TO DO |
Your task is to copy every line below that contains the word "public".

========================

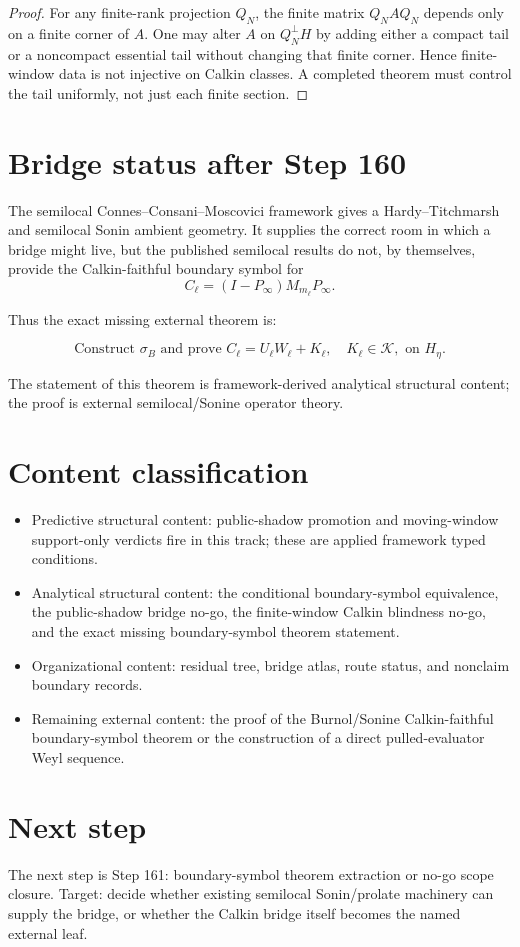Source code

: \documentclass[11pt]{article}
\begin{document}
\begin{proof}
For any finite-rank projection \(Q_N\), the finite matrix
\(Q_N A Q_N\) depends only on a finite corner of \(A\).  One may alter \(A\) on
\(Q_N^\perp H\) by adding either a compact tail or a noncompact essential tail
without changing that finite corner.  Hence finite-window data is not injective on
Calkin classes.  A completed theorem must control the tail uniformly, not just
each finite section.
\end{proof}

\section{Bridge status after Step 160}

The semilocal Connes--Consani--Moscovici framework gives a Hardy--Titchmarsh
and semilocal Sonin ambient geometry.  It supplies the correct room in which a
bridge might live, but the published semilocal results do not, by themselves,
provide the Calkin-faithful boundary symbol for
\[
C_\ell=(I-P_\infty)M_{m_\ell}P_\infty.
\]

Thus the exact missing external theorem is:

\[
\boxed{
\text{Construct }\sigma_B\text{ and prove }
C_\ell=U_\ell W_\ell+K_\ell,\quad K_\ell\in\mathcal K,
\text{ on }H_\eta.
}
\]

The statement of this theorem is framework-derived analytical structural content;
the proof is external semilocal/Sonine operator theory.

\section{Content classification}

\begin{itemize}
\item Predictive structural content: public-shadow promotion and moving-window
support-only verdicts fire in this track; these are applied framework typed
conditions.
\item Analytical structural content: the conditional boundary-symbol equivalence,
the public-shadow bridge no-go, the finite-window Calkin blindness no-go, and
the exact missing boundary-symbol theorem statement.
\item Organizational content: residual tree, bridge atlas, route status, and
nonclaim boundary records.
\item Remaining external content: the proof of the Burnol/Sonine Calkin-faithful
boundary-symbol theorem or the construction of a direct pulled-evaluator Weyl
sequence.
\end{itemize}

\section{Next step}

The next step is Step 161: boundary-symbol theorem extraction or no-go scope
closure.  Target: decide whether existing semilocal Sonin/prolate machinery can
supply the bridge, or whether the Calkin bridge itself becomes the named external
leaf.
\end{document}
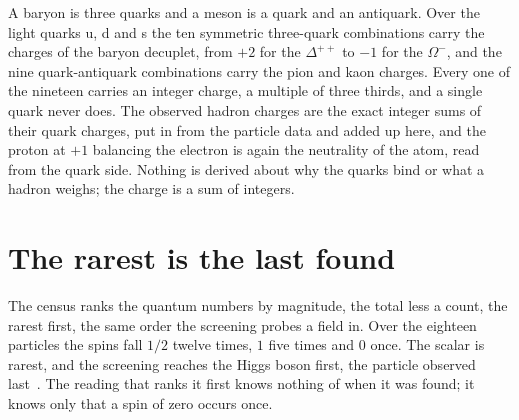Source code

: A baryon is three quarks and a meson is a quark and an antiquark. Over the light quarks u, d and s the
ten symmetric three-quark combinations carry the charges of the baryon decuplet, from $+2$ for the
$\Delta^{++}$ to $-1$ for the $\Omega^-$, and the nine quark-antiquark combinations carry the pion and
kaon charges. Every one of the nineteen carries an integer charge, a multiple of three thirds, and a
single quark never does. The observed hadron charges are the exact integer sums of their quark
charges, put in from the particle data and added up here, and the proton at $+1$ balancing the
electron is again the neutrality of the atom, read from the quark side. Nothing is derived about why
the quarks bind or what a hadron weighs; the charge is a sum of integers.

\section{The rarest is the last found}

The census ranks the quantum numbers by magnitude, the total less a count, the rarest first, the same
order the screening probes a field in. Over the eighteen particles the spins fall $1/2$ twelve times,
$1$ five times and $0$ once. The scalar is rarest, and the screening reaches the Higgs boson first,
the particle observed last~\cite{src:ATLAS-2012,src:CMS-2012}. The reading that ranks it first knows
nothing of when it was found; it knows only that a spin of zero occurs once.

========================

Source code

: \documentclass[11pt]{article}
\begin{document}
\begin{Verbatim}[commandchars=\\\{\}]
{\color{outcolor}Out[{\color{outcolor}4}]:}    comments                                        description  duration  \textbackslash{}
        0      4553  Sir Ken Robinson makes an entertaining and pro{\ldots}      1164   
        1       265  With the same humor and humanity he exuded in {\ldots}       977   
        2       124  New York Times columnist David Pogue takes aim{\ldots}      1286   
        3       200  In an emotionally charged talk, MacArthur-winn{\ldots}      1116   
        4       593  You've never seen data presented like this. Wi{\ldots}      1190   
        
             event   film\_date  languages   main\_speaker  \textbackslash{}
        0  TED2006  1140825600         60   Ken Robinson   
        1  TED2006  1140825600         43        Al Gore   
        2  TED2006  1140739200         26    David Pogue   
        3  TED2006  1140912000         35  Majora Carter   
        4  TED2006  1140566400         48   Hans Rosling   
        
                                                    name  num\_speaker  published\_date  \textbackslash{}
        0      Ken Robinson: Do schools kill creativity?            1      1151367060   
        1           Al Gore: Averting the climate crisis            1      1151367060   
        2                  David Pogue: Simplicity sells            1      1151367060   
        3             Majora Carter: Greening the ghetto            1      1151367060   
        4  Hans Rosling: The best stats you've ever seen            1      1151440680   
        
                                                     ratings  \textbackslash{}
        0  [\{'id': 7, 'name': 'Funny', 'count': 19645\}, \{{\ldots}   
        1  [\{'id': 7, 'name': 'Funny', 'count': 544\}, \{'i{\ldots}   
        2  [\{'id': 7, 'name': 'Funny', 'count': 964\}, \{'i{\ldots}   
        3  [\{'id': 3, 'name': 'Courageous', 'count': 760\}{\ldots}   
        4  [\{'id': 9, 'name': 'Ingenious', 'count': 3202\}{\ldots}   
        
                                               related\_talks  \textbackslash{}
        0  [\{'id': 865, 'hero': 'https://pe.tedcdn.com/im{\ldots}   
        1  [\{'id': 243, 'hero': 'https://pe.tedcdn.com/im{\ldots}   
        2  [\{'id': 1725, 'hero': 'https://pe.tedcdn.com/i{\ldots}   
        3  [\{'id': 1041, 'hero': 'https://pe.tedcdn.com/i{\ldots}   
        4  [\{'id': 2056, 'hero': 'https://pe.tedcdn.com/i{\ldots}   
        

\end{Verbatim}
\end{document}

========================

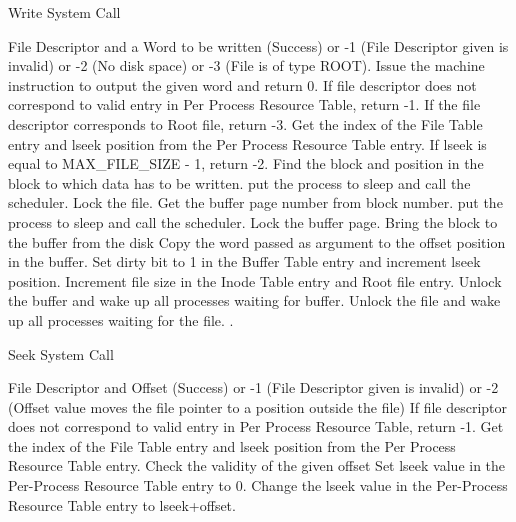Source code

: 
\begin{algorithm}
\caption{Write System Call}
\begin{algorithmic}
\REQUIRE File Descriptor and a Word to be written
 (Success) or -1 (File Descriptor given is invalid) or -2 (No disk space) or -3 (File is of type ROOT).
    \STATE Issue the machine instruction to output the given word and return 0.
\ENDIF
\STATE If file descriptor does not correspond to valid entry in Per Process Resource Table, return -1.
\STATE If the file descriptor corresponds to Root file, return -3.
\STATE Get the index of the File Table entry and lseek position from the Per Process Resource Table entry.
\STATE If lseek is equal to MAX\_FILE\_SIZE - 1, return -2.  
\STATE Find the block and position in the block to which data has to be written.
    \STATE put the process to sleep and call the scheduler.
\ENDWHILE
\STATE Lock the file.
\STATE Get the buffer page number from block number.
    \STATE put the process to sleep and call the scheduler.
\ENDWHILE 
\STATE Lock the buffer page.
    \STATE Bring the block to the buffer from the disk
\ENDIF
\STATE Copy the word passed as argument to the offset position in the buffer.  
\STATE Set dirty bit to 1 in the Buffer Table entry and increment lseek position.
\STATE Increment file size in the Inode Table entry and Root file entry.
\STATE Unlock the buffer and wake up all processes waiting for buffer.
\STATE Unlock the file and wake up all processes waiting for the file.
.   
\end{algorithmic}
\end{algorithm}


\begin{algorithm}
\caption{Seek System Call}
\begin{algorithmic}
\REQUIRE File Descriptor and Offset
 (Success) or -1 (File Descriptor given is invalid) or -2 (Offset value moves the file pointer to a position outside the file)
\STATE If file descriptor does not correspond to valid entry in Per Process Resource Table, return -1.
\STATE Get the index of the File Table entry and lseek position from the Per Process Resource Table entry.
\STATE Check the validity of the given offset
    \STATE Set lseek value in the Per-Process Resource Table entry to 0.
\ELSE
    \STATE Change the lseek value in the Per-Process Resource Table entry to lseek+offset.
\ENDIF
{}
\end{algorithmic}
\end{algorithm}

========================

ANSWER TO THE PROBLEM |
\item Predictive structural content: public-shadow promotion and moving-window
the public-shadow bridge no-go, the finite-window Calkin blindness no-go, and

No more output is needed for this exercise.